When Cuba adopted its constitution, the sugar-based economy was being bolstered by aid from the Soviet Union, citizens were forbidden to run private businesses or sell homes and gay people kept their sexual identity a tightly guarded secret.
Now a rewrite is on the way, as the nation’s communist leaders try to adapt to the post-Soviet world in which hundreds of thousands of Cubans work for themselves, US remittances and tourism keep the economy afloat and the daughter of Communist Party First Secretary Raul Castro is campaigning for gay rights.
The legislature is scheduled to on Saturday name the commission to draft a new constitution, consulting with the citizenry and eventually bringing it to a referendum.
Officials have made clear that the constitution would maintain a Communist Party-led system in which freedom of speech, the press and other rights are limited by “the purposes of socialist society.”
However, Castro and other leaders apparently hope to end the contradictions between the new, more open economy and a legal system that calls for tight state control over all aspects of the economy and society.
The ban on dual citizenship collides with the government’s efforts to reach out to exiles. The definition of marriage as between a man and a woman runs up against Cuba’s growing gay rights movement. Many small businesses employ workers, even though the constitution forbids “obtaining income that comes from exploiting the work of others.”
The constitution allows worker cooperatives, but only in the farm sector, and officials have allowed other types of cooperatives, but placed sharp limits on their growth and operations, keeping them as marginal economic players.
The government is also likely to see changes. Castro, who last month turned over the presidency to Miguel Diaz-Canel, has proposed limiting presidents to two five-year terms and imposing an age limit — a dramatic shift following a nearly 60-year run of leadership by Castro and his late brother, Fidel, who both ruled into their 80s.
“Cuba needs to change its constitution, because our society has been radically transformed in recent years,” said political scientist Lenier Gonzalez, one of the directors of Cuba Possible, a think tank aimed at promoting reform with the limits laid out by Cuban law and its single-party system.
Society has become more international, forms of property ownership have diversified and new social movements have emerged that exist on the margins of the law, he said.
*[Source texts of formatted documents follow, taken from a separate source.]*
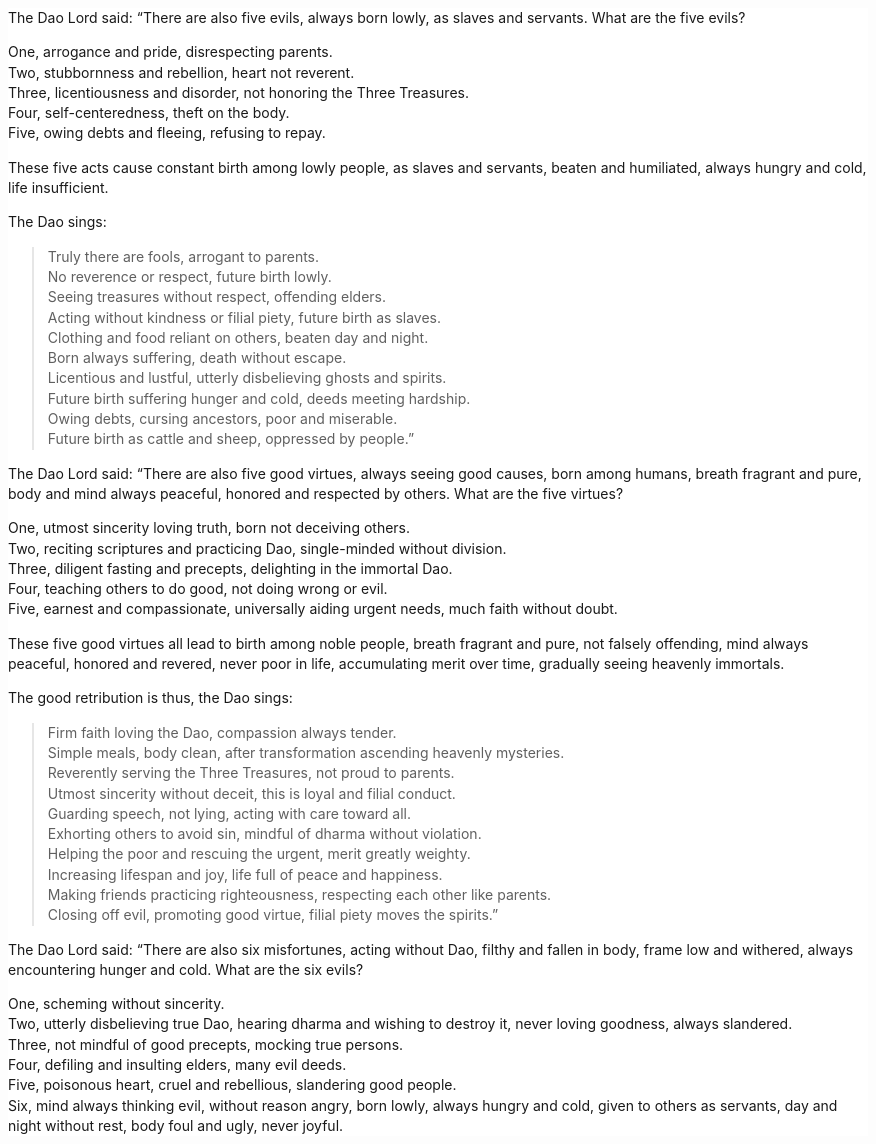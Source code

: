 The Dao Lord said: “There are also five evils, always born lowly, as slaves and servants. What are the five evils?

One, arrogance and pride, disrespecting parents.  
Two, stubbornness and rebellion, heart not reverent.  
Three, licentiousness and disorder, not honoring the Three Treasures.  
Four, self-centeredness, theft on the body.  
Five, owing debts and fleeing, refusing to repay.

These five acts cause constant birth among lowly people, as slaves and servants, beaten and humiliated, always hungry and cold, life insufficient.

The Dao sings:

> Truly there are fools, arrogant to parents.  
> No reverence or respect, future birth lowly.  
> Seeing treasures without respect, offending elders.  
> Acting without kindness or filial piety, future birth as slaves.  
> Clothing and food reliant on others, beaten day and night.  
> Born always suffering, death without escape.  
> Licentious and lustful, utterly disbelieving ghosts and spirits.  
> Future birth suffering hunger and cold, deeds meeting hardship.  
> Owing debts, cursing ancestors, poor and miserable.  
> Future birth as cattle and sheep, oppressed by people.”

The Dao Lord said: “There are also five good virtues, always seeing good causes, born among humans, breath fragrant and pure, body and mind always peaceful, honored and respected by others. What are the five virtues?

One, utmost sincerity loving truth, born not deceiving others.  
Two, reciting scriptures and practicing Dao, single-minded without division.  
Three, diligent fasting and precepts, delighting in the immortal Dao.  
Four, teaching others to do good, not doing wrong or evil.  
Five, earnest and compassionate, universally aiding urgent needs, much faith without doubt.

These five good virtues all lead to birth among noble people, breath fragrant and pure, not falsely offending, mind always peaceful, honored and revered, never poor in life, accumulating merit over time, gradually seeing heavenly immortals.

The good retribution is thus, the Dao sings:

> Firm faith loving the Dao, compassion always tender.  
> Simple meals, body clean, after transformation ascending heavenly mysteries.  
> Reverently serving the Three Treasures, not proud to parents.  
> Utmost sincerity without deceit, this is loyal and filial conduct.  
> Guarding speech, not lying, acting with care toward all.  
> Exhorting others to avoid sin, mindful of dharma without violation.  
> Helping the poor and rescuing the urgent, merit greatly weighty.  
> Increasing lifespan and joy, life full of peace and happiness.  
> Making friends practicing righteousness, respecting each other like parents.  
> Closing off evil, promoting good virtue, filial piety moves the spirits.”

The Dao Lord said: “There are also six misfortunes, acting without Dao, filthy and fallen in body, frame low and withered, always encountering hunger and cold. What are the six evils?

One, scheming without sincerity.  
Two, utterly disbelieving true Dao, hearing dharma and wishing to destroy it, never loving goodness, always slandered.  
Three, not mindful of good precepts, mocking true persons.  
Four, defiling and insulting elders, many evil deeds.  
Five, poisonous heart, cruel and rebellious, slandering good people.  
Six, mind always thinking evil, without reason angry, born lowly, always hungry and cold, given to others as servants, day and night without rest, body foul and ugly, never joyful.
The revamp could also help build the legitimacy of Diaz-Canel, 58, and other members of the new guard who are finally replacing the men enshrined as national heroes of the 1959 revolution led by Fidel Castro, he added.
The new constitution could boost the role of the parliament, which usually meets for two days a year to listen to speeches and approve official proposals, the party newspaper Granma reported, adding that the congress might be professionalized and its membership trimmed.
The 605 deputies now receive no pay other than what they get from their other jobs.
Lawmaker Mariela Castro, Raul’s daughter and director of the Center of Sexual Education, said the reform would expand gay rights, partly by tackling the wording of the constitution that limits marriage to a man and woman.
The constitution was adopted four decades ago at a time when Cuba was a potential Cold War flash point and a pillar of the Soviet Bloc. The document proclaims Cuba’s adherence to Marxist-Leninist socialism and to solidarity with countries of the Third World, particularly Latin America.
The party is described as the “superior guiding force” of Cuba’s society and it says the economic system is “based on socialist property of the entire people over the fundamental means of production and on the suppression of the exploitation of man by man.”
“It is a historic constitution, the only one that remains in our hemisphere” from the time of Soviet-style socialism, University of Havana law professor Julio Antonio Fernandez Estrada said. “It’s more than 40 years old... It continues speaking of things that now do not exist in the world, such as the formation of the citizen for communism.”
The economic reforms promoted by Raul Castro, which sought to allow the limited introduction of private enterprise within the communist system, “have been carried out, if not against, then in large part in spite of the constitution,” he said.